Amazon’s first attempt with Fire Phone famously went up in smoke
in 2015 after disappointing sales caused the e-commerce giant to
take a $170 million write down and cease production of the
products altogether. Now Amazon could use a new line of
phones as its Trojan Horse to get Alexa — its Siri-competing
voice assistant — into every part of its customers lives.
This time could be different for Amazon, other analysts have
said. Amazon scored a clear victory from the European Union’s chief
competition regulator in July when the court handed
down a $5 billion to its main competitor Google, saying the
search giant must support “forked” third-party versions of its
Android operating system, which originally powered Amazon’s Fire
Phone.
The decision would also allow Amazon to use Google’s popular apps
like Gmail and Google Maps on its phone.
Currently, Alexa is available as an app, but still lacks a native
input feature like Apple’s Siri or Google’s own voice assistant.
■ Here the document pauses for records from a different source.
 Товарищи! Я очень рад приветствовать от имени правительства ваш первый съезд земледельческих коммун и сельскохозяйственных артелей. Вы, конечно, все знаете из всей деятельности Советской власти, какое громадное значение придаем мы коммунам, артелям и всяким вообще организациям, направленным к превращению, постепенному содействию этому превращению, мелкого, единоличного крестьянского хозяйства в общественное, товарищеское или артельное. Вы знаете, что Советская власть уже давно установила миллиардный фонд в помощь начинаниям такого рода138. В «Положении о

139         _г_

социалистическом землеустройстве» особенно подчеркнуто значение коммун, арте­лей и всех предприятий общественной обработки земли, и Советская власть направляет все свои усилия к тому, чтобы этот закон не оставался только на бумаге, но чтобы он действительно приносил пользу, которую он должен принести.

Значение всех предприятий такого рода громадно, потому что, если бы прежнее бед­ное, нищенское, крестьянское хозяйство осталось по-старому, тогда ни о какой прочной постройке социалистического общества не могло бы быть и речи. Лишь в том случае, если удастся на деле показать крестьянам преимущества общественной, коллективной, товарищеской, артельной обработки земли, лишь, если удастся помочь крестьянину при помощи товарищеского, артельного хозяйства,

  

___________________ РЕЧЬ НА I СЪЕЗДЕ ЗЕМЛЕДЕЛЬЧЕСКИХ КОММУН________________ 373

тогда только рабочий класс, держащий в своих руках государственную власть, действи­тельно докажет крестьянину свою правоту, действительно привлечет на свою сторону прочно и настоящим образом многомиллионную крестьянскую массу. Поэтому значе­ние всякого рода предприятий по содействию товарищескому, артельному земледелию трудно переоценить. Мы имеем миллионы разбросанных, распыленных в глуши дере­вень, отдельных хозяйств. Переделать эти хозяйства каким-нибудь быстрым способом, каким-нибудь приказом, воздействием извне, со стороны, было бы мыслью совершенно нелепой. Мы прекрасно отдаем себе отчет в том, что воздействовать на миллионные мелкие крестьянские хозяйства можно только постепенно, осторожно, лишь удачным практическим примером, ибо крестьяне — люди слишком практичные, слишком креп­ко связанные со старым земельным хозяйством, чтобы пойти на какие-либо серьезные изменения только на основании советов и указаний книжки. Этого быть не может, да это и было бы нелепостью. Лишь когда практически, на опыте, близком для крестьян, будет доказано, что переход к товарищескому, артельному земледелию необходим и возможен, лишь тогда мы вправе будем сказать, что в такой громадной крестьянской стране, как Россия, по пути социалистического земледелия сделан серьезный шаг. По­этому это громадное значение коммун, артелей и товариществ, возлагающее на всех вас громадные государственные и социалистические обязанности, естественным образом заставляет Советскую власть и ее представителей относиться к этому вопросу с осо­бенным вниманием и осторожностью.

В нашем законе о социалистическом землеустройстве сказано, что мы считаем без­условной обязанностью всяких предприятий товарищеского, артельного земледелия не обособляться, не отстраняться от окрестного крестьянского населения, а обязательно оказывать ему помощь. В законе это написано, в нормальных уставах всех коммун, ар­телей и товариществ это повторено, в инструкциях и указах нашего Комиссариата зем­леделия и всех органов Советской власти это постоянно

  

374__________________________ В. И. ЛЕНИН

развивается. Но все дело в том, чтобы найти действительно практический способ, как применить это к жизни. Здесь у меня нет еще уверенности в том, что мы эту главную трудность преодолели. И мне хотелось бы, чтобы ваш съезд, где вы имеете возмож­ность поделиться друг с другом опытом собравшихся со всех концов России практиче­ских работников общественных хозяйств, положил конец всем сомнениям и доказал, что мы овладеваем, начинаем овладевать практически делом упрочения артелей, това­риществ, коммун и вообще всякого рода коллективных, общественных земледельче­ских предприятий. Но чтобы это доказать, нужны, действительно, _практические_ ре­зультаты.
Still, Alexa’s main gateway to customers’ homes is through Echo
speakers and other hardware partners like Sonos (which recently
filed for an IPO and will go public next week).
Amazon executive
admitted in 2016 that Fire Phone failed because it didn’t
differentiate itself well enough from competitors —
something Alexa could do.
“The phone segment is very well-served,” Dave Limp,
Amazon’s senior vice president of hardware, said at the time.
“And we didn’t come out with a product at that particular point
in time that was differentiated enough for customers such that it
got the momentum that we needed to see … it just didn’t
resonate to the next level of masses.”
Shares of Amazon rose about 1.2% in trading Friday following its
earnings report and are up 55% since the start of the year.